The method effectively calibrated mismatches in pulse frequency, focus, and output power.

Accuracy increased from around 55-70% to over 92-99% after calibration.

Abstract

Deep learning (DL) can fail when there are data mismatches between training and testing data. Due to its operator-dependent nature, acquisition-related data mismatches, caused by different scanner settings, can occur in ultrasound imaging. Therefore, mitigating effects of such data mismatches is essential for wider clinical adoption of DL powered ultrasound imaging. To mitigate the effects, ideally we need to collect a large training set at each scanner setting. However, acquiring such training sets is expensive. Another approach could be training on a subset of imaging settings, which makes the data generation less expensive. However, there will still be generalization issues. As an alternative approach that is inexpensive and generalizable, we propose to collect a large training set at a single setting and a small calibration set at each scanner setting. Then, the calibration set will be used to calibrate data mismatches by using a signals and systems perspective. We tested the proposed solution to classify two phantoms.

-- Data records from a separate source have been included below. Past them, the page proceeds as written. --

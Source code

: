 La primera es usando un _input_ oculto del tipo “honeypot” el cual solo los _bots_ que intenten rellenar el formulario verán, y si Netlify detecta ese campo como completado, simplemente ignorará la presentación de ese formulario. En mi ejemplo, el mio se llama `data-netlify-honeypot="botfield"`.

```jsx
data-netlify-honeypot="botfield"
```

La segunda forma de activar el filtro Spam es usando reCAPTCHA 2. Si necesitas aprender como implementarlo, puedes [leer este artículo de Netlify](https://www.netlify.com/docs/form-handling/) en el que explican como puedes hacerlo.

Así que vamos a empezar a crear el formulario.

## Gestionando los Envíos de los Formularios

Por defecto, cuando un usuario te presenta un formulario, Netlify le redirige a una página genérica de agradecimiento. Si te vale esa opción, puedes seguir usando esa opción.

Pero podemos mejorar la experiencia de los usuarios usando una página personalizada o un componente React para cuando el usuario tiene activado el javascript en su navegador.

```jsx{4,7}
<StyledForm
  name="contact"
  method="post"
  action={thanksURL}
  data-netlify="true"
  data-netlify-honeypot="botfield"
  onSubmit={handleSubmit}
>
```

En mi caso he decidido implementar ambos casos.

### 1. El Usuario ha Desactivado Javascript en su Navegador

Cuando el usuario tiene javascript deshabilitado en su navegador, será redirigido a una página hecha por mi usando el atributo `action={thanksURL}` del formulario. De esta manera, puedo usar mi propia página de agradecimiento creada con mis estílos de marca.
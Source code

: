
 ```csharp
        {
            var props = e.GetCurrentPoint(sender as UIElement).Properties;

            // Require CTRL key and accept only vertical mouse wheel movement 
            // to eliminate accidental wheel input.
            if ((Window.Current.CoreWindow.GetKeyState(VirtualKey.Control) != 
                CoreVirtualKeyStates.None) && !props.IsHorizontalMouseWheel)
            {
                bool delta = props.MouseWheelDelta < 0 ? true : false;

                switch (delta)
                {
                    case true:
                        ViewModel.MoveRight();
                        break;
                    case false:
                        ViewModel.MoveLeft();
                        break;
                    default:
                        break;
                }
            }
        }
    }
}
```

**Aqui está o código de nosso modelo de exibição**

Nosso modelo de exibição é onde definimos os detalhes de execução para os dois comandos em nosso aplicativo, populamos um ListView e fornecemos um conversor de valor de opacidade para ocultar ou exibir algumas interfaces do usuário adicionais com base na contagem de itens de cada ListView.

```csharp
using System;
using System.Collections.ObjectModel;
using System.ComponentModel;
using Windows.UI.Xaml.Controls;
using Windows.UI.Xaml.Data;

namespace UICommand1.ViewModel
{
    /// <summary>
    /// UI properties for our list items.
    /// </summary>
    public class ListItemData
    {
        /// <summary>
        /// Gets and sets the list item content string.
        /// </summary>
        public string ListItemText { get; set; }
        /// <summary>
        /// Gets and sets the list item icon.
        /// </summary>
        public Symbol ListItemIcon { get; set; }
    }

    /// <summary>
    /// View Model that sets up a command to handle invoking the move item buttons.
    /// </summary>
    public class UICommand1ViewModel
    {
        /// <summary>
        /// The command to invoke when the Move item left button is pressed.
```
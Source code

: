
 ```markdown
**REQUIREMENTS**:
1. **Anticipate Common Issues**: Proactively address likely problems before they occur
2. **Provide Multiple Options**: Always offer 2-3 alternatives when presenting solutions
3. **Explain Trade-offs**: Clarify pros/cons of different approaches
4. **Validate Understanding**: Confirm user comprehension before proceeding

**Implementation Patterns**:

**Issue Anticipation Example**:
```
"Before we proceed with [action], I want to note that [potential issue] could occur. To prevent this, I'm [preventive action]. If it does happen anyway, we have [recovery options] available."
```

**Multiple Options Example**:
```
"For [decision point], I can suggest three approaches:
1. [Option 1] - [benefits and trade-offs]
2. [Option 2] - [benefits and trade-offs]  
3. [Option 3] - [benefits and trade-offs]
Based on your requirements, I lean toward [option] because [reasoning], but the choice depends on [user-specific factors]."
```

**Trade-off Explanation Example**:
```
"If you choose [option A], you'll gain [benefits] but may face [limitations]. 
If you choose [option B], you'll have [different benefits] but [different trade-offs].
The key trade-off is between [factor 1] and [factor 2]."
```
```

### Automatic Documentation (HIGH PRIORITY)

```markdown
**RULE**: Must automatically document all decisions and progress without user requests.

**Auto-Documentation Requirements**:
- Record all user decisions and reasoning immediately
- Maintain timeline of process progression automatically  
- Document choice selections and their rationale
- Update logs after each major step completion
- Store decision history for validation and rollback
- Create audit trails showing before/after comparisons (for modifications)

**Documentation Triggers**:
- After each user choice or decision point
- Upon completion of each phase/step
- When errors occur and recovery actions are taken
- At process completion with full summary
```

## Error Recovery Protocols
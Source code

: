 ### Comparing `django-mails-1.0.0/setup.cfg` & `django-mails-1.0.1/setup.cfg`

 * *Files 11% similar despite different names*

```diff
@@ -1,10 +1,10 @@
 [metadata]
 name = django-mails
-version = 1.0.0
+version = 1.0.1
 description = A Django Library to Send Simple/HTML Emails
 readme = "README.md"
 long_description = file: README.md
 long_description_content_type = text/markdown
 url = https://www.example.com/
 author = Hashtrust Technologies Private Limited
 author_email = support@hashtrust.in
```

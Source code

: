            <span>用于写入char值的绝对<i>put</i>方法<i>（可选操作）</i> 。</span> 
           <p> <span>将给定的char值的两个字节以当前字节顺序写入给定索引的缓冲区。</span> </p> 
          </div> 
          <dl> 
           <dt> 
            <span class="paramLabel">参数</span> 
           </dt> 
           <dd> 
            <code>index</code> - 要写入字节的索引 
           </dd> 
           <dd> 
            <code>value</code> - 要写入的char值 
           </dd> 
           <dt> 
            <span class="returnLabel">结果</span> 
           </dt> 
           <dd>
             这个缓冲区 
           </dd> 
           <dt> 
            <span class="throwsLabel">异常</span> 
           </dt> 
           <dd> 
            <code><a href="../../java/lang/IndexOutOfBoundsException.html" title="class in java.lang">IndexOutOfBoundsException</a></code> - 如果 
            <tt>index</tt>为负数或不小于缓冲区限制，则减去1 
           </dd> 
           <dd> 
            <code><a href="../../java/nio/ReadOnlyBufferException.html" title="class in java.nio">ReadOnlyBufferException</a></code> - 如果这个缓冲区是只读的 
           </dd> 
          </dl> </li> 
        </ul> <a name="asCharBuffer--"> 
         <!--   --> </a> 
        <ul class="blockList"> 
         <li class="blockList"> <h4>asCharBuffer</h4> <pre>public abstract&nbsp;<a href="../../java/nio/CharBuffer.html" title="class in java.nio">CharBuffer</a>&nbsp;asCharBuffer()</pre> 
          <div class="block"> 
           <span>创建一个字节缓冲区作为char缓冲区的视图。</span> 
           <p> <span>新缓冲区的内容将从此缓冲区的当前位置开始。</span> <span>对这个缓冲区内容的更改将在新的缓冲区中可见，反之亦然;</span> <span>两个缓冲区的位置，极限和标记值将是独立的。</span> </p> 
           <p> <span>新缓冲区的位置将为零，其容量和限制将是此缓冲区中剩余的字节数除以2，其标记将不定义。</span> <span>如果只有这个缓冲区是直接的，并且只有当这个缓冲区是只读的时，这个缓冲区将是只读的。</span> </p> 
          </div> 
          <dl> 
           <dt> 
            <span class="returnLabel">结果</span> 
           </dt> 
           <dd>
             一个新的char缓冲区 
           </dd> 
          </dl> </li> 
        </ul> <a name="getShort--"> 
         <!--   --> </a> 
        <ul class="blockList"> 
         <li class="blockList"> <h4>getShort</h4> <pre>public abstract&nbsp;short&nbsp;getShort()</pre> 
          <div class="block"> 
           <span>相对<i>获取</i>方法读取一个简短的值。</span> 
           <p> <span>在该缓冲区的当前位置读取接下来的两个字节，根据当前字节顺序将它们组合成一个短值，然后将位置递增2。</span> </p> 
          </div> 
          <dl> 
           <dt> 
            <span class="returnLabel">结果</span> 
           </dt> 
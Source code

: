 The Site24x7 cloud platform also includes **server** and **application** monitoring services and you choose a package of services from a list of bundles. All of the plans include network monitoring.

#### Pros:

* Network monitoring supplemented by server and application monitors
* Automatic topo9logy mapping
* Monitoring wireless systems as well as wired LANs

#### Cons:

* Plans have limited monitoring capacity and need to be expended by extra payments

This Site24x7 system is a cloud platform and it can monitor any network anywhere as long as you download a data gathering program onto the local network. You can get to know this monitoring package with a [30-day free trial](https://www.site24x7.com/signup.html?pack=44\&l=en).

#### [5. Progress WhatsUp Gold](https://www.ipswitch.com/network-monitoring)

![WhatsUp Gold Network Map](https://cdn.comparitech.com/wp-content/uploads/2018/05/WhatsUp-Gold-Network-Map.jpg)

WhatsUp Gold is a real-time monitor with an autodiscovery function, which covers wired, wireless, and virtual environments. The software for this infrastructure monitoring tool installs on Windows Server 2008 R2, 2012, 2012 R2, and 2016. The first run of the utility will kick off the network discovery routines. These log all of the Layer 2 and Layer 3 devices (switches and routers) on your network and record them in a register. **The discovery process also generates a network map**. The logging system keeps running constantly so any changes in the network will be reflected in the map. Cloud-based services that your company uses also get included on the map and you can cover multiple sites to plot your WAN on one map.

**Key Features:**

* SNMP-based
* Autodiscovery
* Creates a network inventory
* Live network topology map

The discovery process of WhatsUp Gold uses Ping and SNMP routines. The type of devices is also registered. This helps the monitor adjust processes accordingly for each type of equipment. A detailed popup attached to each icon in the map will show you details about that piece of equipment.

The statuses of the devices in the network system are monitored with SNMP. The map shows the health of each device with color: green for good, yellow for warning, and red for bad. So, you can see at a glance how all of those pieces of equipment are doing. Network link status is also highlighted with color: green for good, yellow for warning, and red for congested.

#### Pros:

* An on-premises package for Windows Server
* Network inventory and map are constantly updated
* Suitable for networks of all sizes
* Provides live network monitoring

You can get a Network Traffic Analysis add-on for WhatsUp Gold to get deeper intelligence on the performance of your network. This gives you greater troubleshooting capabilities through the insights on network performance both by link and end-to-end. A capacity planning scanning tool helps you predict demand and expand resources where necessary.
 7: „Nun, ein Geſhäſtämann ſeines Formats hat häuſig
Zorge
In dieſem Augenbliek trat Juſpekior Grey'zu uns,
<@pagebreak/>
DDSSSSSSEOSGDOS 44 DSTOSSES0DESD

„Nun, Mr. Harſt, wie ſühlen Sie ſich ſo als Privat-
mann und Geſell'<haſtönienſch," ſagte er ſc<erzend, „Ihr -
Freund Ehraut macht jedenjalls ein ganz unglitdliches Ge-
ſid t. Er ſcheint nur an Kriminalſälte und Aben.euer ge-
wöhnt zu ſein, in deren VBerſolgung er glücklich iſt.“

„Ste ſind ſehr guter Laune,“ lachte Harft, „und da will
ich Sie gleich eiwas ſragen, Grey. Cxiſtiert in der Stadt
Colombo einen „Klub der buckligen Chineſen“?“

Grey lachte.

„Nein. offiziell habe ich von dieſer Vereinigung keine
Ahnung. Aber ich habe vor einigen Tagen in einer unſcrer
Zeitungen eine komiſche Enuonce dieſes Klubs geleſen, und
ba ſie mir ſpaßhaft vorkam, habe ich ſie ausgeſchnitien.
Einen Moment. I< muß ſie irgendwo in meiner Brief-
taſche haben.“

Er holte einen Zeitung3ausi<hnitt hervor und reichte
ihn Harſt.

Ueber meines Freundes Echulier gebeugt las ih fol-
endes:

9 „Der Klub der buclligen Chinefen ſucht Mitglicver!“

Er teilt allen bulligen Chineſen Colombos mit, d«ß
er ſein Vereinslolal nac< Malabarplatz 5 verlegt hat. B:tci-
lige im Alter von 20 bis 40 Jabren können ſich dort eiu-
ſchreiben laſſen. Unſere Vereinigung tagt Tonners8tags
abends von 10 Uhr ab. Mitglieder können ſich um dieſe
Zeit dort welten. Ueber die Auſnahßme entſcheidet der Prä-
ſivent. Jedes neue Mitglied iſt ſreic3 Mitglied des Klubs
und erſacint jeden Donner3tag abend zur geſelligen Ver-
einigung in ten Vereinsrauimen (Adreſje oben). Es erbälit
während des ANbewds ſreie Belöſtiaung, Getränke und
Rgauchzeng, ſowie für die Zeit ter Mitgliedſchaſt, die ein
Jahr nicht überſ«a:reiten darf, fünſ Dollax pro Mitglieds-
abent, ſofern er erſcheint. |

To investigate generalizability of the proposed solution, we calibrated three types of data mismatches: pulse frequency, focus and output power mismatches. To calibrate the setting mismatches, we calculated the setting transfer functions. The CNN trained with no calibration resulted in mean classification accuracies of 55.3%, 64.4% and 70.3% for pulse frequency, focus and output power mismatches, respectively. By using the setting transfer functions, which allowed a matching of the training and testing domains, we obtained mean accuracies of 95.3%, 92.99% and 99.32%, respectively. Therefore, the incorporation of the setting transfer functions between scanner settings can provide an economical means of generalizing a DL model for specific classification tasks where scanner settings are not fixed by the operator.